Hybridisation methods use labelled probes to detect clones that share sequence. Probes can be generated
from each end of the clone by "end rescue" or DNA fragments isolated in other ways can be used (for example,
cDNA clones). One problem with the hybridisation method is that in the presence of a significant repeat
content in the genome, some probes/clone ends will fail to provide a unique link to the next segment of the
genome. This method was used to generate a map of the Schizosaccahromyces pombe genome.
Hybridisation mapping:
1 pick clones into a grid
2 hybridise to probe 1
3 hybridise to probe 2
4 build contigs
In this case, two clones hybridised to both probes and thus they are predicted to overlap. Those hybridising to
only one probe are predicted to extend out to the left or right.

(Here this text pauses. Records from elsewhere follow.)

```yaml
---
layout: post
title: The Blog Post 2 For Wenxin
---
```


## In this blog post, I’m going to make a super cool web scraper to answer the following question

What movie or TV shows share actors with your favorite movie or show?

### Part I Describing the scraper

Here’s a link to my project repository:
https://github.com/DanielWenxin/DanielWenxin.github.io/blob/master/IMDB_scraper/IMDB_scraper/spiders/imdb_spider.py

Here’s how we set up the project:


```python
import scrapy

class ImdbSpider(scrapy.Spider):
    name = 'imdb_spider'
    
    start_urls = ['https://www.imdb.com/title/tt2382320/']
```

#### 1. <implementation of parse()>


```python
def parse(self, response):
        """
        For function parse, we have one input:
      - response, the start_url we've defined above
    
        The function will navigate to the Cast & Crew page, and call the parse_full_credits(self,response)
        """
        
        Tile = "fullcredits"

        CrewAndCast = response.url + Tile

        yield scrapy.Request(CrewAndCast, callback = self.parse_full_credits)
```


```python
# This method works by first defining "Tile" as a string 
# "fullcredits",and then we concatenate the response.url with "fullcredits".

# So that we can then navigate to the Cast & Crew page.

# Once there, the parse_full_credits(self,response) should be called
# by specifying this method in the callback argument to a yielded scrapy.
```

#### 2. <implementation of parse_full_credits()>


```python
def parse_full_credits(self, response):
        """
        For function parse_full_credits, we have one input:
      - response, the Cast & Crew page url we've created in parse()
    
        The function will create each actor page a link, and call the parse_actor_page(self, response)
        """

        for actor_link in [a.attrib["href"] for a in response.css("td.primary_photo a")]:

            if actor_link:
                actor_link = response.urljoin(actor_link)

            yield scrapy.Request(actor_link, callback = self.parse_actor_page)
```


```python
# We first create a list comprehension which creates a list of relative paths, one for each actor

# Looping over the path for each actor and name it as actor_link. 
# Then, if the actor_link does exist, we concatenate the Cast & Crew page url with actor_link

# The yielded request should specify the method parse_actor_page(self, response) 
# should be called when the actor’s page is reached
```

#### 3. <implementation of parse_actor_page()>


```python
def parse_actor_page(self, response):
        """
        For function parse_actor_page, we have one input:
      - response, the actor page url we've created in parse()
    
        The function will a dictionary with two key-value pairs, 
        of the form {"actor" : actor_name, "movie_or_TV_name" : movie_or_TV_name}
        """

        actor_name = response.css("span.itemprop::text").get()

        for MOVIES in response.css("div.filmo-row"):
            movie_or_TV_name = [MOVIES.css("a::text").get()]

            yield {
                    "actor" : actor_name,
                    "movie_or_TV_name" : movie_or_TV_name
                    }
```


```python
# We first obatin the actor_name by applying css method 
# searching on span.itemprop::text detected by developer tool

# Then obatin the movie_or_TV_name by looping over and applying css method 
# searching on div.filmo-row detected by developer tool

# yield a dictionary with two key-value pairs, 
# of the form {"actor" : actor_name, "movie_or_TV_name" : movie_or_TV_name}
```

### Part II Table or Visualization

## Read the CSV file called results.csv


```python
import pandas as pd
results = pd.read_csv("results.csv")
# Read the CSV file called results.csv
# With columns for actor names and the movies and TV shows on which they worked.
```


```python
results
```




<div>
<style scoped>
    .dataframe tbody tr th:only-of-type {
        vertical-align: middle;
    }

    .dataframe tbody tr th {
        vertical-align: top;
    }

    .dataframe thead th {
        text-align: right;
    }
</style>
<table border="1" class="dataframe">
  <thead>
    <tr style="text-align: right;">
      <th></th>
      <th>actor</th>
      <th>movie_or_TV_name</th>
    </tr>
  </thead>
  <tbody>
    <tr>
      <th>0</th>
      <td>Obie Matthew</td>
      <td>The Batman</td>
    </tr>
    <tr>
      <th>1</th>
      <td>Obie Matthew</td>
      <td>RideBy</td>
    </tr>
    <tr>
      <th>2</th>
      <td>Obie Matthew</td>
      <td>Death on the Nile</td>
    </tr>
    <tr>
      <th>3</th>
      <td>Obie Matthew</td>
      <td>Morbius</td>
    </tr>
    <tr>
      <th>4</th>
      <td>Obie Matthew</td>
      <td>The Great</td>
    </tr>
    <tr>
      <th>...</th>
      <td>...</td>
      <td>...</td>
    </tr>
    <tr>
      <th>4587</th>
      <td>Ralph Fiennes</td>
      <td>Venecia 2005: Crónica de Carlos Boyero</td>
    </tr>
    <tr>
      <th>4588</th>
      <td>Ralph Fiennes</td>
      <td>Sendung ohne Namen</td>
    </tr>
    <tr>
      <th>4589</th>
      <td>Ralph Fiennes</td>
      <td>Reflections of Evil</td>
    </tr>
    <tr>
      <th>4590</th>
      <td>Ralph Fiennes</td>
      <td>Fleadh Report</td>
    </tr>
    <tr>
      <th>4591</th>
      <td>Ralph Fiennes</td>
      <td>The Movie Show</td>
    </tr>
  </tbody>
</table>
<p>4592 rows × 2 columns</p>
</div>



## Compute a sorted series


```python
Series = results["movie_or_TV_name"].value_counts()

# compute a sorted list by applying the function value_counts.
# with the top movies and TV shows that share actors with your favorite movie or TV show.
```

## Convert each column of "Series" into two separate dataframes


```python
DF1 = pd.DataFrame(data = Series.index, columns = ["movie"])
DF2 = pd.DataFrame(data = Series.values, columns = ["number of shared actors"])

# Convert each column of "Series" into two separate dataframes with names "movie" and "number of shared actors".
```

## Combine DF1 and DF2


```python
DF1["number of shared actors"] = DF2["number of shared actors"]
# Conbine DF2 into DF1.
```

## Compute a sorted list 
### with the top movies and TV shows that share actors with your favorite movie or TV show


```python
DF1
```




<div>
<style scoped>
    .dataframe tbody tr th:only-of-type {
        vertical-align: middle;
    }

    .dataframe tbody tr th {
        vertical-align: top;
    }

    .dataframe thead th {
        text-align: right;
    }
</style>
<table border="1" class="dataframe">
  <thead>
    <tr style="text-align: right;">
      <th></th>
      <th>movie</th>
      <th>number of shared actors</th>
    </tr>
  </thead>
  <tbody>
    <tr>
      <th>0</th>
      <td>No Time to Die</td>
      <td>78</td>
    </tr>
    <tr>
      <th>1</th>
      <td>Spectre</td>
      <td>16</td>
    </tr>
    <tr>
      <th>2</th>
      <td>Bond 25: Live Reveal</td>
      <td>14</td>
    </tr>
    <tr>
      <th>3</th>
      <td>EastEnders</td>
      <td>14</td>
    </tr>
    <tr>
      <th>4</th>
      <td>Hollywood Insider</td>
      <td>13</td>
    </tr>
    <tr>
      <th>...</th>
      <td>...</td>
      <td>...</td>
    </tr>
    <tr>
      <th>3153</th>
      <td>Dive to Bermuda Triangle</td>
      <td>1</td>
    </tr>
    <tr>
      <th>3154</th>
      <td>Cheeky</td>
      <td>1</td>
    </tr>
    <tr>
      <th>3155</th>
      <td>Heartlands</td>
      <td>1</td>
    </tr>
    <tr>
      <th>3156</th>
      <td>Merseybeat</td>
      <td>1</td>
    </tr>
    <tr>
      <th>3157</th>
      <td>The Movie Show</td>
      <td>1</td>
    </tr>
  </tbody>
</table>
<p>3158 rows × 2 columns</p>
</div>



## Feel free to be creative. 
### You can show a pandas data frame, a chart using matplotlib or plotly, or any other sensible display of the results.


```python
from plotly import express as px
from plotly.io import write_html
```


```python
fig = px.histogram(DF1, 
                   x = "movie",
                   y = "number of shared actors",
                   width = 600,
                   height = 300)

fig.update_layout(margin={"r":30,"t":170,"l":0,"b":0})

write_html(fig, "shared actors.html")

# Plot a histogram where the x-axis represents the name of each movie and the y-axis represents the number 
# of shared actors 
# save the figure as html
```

Fingerprinting methods rely on the presence of unique restriction sites (based on unique sequence) in
segments of DNA shared by two overlapping clones. DNA is prepared from clones and digested with one or
two restriction enzymes to generate a set of subfragments. These are analysed on high-resolution gels, and the
"fingerprint" pattern of bands used to identify the clone. Detection of bands can be by radioactive labelling of
each one, or by staining with sensitive DNA-detection dyes and visualisation using fluorescence readers.
Computer algorithms are used to compare fingerprints from different clones and define overlaps. The C.
elegans genome was physically mapped in this way using a cosmid clone library of 17,000 clones and a
two-enzyme digest.
Fingerprinting Mapping
1.
Digest clones with restriction enzyme and label, electrophorese on gel. (V=vector bands present in all
clones)
2.
Determine overlap by shared patterns of bands.
In completing a physical map, it is often essential to use more than one library, and more than one cloning
system. In random sampling from the library, it is possible that certain segments of the genome are not
represented and others overrepresented. This stochastic selection will result in a physical map with gaps. The
gaps can be crossed by using directed approaches using hybridization selection of "bridging" clones. However,
not all DNA is equally easily cloned. Bacteria for example, tend to "dislike" highly repetitive sequences, and
thus repetitive DNA will be underrepresented in a bacterial clone library. To over come this differential
representation problem, several solutions have been used. Vectors that have lower copy number per cell tend to
yield libraries with better representation (as it is less likely that a "poisonous" sequence will kill the cell, or a
repetitive sequence find a partner to recombine and delete with). Alternatively, different cloning hosts (bacteria
versus yeast in general) have different properties, and it is often possible to recover "unclonable" DNA from an
alternative host. Yeast, for example, is able to maintain AT rich DNA more effectively than E. coli.
A portion of the C. elegans physical map.
The longer lines at the top are YAC clones (their names start with a Y). The shorter items below are
cosmid clones. The bold YACs are ones used in mapping cDNAs to the genome. The yellow boxed cosmids
are those sequenced. Cosmids with a following * are ones that are cananical for a set of smaller cosmids, that
are not displayed. The yellow bar at the bottom represents the sequenced DNA. The triangles indicate points of
transposon insertion in strains of C. elegans.